Whatever you say about Bob (and many things have been said), he was a master of cruelty. The man had an appreciation for a wide variety of punishments—spoons left on the burner until they were white-hot pressed into flesh, dish cloths soaked and twisted for whipping—though his favorites were the ones that messed with the mind, the psychological tortures. He would let a finished plate fall from his fingers and smash on the floor if he didn’t like one aspect of the ensemble and sometimes for no reason at all, except presumably to teach us that life was as arbitrary as it was cruel. The fridge was quite a custom of Bob’s. By forcing the other chefs to cover for HE WHO HAD SINNED, also known as Ramilov, it skewed the emotions and allegiances of the entire brigade. When the prisoner finally emerged, shivering and blinking into the fluorescent light, sympathy was in short supply. The sentence proved the crime. The lobsters were a new touch, but that was Bob: the man had an exquisite grasp of suffering; he was an innovator of pain. It was a rare genius that unleashed the lobsters before looking for the victim.

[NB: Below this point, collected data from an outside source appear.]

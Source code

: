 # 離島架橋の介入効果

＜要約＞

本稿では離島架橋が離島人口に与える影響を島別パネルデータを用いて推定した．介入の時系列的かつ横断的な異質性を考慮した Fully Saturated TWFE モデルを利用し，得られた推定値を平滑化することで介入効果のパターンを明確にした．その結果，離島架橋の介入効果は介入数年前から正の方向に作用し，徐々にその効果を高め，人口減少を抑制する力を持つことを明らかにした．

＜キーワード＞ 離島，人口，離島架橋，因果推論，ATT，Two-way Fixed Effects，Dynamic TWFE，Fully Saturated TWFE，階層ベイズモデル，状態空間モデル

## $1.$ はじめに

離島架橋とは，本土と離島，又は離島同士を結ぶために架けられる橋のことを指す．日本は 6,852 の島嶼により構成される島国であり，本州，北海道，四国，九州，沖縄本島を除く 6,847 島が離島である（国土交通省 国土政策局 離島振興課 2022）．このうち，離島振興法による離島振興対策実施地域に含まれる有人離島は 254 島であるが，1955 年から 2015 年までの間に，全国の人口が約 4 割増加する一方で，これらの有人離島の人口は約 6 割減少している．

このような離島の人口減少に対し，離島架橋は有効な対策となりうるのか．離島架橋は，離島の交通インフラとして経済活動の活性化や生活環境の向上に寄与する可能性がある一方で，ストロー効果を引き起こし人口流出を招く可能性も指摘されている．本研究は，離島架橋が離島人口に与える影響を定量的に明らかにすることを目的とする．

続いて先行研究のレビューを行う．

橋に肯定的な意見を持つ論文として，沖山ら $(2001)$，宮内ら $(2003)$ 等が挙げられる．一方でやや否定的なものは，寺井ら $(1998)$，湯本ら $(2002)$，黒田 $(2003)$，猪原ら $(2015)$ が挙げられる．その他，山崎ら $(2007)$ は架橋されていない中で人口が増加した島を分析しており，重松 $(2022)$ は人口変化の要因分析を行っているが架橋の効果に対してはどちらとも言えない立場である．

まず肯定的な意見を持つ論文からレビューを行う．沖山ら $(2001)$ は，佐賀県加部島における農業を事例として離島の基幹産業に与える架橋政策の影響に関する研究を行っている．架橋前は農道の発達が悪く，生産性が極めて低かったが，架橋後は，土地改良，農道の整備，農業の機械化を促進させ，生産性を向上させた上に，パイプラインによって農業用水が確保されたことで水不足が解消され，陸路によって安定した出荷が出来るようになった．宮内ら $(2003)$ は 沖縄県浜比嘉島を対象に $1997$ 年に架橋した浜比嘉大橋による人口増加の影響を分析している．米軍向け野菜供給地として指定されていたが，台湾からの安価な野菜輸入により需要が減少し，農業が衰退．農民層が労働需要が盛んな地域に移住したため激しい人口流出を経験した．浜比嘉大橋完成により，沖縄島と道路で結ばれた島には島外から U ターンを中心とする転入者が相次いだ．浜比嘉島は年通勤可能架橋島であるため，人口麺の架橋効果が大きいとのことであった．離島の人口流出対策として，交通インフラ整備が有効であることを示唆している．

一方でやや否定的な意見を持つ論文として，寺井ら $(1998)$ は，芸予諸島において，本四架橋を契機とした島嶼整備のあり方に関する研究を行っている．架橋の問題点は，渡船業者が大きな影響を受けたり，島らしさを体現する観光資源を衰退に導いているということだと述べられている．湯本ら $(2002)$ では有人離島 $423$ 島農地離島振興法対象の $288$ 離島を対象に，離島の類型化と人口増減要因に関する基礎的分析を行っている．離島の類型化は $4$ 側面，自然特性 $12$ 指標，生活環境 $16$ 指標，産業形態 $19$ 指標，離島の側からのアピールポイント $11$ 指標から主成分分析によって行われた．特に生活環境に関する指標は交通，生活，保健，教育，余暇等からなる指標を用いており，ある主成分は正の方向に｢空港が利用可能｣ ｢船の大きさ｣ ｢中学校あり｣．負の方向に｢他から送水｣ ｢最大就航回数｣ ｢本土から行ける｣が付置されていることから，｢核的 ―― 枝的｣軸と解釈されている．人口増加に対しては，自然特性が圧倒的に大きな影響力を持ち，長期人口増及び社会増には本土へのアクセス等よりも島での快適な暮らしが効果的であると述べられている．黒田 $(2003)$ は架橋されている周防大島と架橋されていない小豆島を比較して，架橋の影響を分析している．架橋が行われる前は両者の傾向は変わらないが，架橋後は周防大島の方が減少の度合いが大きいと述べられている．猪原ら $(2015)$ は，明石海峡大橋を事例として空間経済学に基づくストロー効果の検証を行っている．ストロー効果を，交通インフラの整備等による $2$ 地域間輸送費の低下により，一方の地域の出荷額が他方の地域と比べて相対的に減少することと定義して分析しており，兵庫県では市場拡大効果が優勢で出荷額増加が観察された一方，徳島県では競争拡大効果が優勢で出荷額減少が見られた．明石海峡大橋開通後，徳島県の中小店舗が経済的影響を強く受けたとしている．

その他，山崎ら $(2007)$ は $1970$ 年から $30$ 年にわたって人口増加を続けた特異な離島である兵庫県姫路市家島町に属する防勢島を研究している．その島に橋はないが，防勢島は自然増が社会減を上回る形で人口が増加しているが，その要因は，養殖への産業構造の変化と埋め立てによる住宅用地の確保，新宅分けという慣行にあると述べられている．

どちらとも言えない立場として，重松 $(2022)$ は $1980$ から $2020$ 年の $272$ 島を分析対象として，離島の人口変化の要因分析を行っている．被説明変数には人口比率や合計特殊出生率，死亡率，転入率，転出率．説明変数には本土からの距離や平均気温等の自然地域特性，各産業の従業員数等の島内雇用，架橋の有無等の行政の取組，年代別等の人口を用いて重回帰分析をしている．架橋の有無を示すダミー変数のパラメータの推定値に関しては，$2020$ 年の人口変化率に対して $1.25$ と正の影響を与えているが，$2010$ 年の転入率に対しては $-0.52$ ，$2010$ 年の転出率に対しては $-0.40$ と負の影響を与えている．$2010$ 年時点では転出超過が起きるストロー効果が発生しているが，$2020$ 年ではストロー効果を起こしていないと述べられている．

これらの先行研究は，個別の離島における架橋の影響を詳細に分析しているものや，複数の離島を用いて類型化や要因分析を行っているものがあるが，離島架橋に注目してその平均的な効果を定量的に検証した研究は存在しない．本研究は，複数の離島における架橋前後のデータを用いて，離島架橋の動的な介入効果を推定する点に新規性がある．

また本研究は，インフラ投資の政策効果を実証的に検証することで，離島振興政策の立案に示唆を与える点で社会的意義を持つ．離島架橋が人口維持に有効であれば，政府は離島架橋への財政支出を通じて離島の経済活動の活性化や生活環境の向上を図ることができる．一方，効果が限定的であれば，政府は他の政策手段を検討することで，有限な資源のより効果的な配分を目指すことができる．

These men—the hopeless, slack-jawed cases are always men—form the backbone of the catering industry, though you will never see them on television or grinning from the cover of a cookbook. They are not champions of local produce or heroes of a certain gastronomic movement. They do not believe strongly in freshly ground black pepper or artisan bread. They are guided only by their indifference toward cooking and their antipathy toward everything else. Every year or so they will move to another town or city to “make a new start,” telling anyone who will listen that this time will be different, that they have always wanted to live in _____ and never liked _____ anyway. You may see this type of chef smoking outside a cheap but still overpriced restaurant in, say, Victoria on any given day. A broken individual, leaning against the wall with ugly, lightless eyes and a miserable face that long ago stopped wondering where it all went wrong.


Recently I’ve read a number of very serious and very earnest novels.  Whether it involves the death of a four year old or a coup d’état on a fictional Caribbean island or a woman suffering from dementia, there’s been very few laughs.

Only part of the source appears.